Carolen Bailey walking University Avenue as a police decoy prostitute in 1974

I graduated from the University of Minnesota, worked for Ramsey County Welfare Department, and then in 1961 I was hired as a Saint Paul police woman at what was basically a detective-level salary ($200-something a week). Police women were required to have a bachelor’s degree. I began in the juvenile department, then Chief McAuliffe transferred me to the homicide unit.

Judge Bertrand Poritsky ordered that if police officers wanted to work undercover to arrest female prostitutes, they would also have to use women officers undercover to arrest male customers to avoid being discriminatory. So when that order came from the court, I went into Assistant Chief Bill McCutcheon’s office and told him that I wanted to do this—that it was a great opportunity, and I believed in the equality of it.

Most of our prostitution problem at that time was on Selby and Western. Most of the girls working that area were twelve-, thirteen-, and fourteen-year-olds, very young girls. When I told McCutcheon that I should do this, he said, “Well, we’ll try it, but I think you’re too old.” And I never let him forget it, because that first hour and five minutes, I had eleven arrests, and that first whole day, I had sixty.

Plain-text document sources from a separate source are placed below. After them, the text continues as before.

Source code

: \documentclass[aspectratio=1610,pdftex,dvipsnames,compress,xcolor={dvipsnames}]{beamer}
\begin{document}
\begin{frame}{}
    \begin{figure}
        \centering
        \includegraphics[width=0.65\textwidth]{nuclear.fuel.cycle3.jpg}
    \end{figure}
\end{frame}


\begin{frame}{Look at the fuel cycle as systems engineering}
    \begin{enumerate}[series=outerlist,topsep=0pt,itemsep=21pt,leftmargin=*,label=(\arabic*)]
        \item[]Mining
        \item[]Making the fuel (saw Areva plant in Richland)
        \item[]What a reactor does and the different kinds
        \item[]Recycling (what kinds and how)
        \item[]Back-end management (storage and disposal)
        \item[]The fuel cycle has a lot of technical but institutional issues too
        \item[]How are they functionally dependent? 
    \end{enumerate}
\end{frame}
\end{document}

Here is a picture signed in 1974 from the very first case I ever worked on. I had just pulled off my blond wig when Sgt. Paul Paulos pointed his camera at me, so I put the wig back on crooked, because I really didn’t think he’d take the photo.

I wore colors that would remind anyone of a street light—bright red stop signs and yellow slow-down colors.

In the early years, when I was in Juvenile Division, most of the undercover work involved illegal after-hours clubs; it often was associated with drugs and, of course, sale of alcohol and prostitution, so a lot of crimes developed from those clubs. I went into a lot of them more than once. I just changed my appearance. In one case, José Flood—I raided him seven times, got in every single time, looking different—he’d say to me every time, “I’ll know you next time.”

There was a club called the Turtle Club that was infamous—there were so many problems about it, and nobody could ever get in. So I went over in Minneapolis and made connections with people who were going to go into the Turtle Club. I took a spit sample of the liquor I had while I was in there, and they came in and raided it.

It ended up in the newspaper. I went over to one of the detectives to talk to him when they raided the place, and a uniform patrol officer said, “Look lady, you’re not leaving here.” And the detective laughed and said, “Don’t you know who this is?” And they explained who I was, and we all laughed, and that was the end of it.

The next morning I was called into the chief’s office ’cause he was very alarmed that I had been mistreated. The newspaper quoted me as saying it was the most harrowing experience in my career to be arrested and hauled away. I told Chief Lester McAuliffe that that didn’t happen, and he was reassured. He was very protective of me, and he used to say to the officers who were my backup, “If one hair on her head is damaged, mail your badges in, don’t come in.”


This is an oral history excerpt with retired Officer Carolen Bailey, as told to Kate Cavett of HAND in HAND Productions, for the Saint Paul Police Oral History Project. Oral history is the spoken word in print. Oral histories are personal memories shared from the perspective of the narrator. By means of recorded interviews, oral history documents contain spoken memories and personal commentaries of historical significance. These interviews are transcribed verbatim and minimally edited for readability. The greatest appreciation is gained when one can read an oral history aloud.